The agreement stipulated that the first Japanese units would arrive by sea. But the Twenty-second Army was intent on moving its elite Fifth Infantry Division across the Chinese border near Lang Son at precisely 10 P.M. Not long after crossing the frontier, the Japanese units became engaged in a fierce firefight near the French position at Dong Dang. Almost immediately, skirmishing also began at other frontier posts. For two days the battle raged, with the key French position of Lang Son falling on the twenty-fifth. The French forces had suffered a major defeat—two posts were gone, casualties were significant (estimates run to 150 dead on the French side), and hundreds of Indochinese riflemen deserted in the course of the battle. It might have been much worse had not Decoux and Baudouin appealed directly to Tokyo and had not the emperor personally ordered his troops to halt their advance. The Japanese apologized for the incident and termed it a “dreadful mistake,” but they had made their point: Governor-General Decoux and the French might still be the rulers of Indochina, but they operated at the mercy of Japan.

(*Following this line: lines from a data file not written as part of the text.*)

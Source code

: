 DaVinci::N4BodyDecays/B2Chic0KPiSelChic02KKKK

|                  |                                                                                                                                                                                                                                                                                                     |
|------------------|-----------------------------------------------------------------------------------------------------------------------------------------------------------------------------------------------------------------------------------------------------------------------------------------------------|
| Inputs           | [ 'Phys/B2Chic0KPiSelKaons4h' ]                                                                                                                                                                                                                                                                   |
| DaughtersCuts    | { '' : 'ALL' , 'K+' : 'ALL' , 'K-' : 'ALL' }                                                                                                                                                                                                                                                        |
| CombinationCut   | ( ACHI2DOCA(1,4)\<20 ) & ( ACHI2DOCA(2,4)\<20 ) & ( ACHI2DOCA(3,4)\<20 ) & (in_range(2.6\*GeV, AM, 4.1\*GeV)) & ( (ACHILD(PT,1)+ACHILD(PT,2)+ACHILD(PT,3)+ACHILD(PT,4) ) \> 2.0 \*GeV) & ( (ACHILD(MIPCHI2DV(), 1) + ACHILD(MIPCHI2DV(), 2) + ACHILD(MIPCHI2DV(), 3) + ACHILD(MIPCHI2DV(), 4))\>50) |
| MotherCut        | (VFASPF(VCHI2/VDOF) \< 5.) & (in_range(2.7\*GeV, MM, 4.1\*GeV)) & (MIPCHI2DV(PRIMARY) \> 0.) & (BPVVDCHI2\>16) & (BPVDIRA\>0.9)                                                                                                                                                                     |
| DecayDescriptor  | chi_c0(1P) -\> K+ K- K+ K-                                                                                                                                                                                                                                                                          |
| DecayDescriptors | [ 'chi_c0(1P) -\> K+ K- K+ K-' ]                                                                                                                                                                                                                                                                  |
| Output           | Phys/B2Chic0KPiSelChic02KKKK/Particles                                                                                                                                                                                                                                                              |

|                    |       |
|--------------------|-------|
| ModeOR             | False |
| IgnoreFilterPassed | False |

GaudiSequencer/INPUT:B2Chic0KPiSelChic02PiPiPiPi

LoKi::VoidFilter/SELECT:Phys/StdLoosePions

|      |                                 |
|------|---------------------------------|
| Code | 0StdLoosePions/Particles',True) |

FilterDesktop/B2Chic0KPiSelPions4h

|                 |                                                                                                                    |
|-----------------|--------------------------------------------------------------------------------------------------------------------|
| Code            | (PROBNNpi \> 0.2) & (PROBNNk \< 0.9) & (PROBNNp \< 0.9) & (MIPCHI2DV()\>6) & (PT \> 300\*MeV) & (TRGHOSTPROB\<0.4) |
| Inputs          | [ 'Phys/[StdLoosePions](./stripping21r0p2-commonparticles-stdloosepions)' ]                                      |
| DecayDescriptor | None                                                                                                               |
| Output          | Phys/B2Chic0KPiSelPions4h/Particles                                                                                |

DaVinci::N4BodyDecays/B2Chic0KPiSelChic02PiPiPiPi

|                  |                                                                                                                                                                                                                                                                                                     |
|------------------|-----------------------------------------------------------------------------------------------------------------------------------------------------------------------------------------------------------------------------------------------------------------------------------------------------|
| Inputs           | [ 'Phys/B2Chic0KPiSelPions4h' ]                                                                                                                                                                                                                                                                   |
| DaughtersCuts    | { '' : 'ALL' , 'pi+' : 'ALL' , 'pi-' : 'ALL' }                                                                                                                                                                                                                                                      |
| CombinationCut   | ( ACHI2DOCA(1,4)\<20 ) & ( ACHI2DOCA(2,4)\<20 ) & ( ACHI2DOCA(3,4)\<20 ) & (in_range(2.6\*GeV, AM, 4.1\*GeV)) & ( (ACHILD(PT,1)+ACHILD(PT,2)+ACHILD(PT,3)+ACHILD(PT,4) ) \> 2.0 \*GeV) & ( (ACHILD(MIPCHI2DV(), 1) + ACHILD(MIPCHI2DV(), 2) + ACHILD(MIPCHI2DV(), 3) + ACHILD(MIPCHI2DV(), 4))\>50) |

Decoux did his best to pretend otherwise. To anyone who would listen, he claimed that the Japanese were not an occupying force but were merely stationed in the country; that the French administration functioned freely and without impediment; and that the police and security services were solely in French hands. The tricolor, he noted, continued to fly over his headquarters in Hanoi. And indeed, French authority in Indochina remained formidable, as Ho Chi Minh and the Indochinese Communist Party learned firsthand in the fall of 1940. Sensing opportunity with the fall of France in June, the ICP in the autumn launched uprisings in both Tonkin and Cochin China against French authorities, only to be brutally crushed. In Cochin China, the French used their few aircraft as well as armored units and artillery to destroy whole villages, killing hundreds in the process. Up to eight thousand people were detained, and more than one hundred ICP cadres were executed. Not until early 1945 would the party’s southern branch recover from this defeat.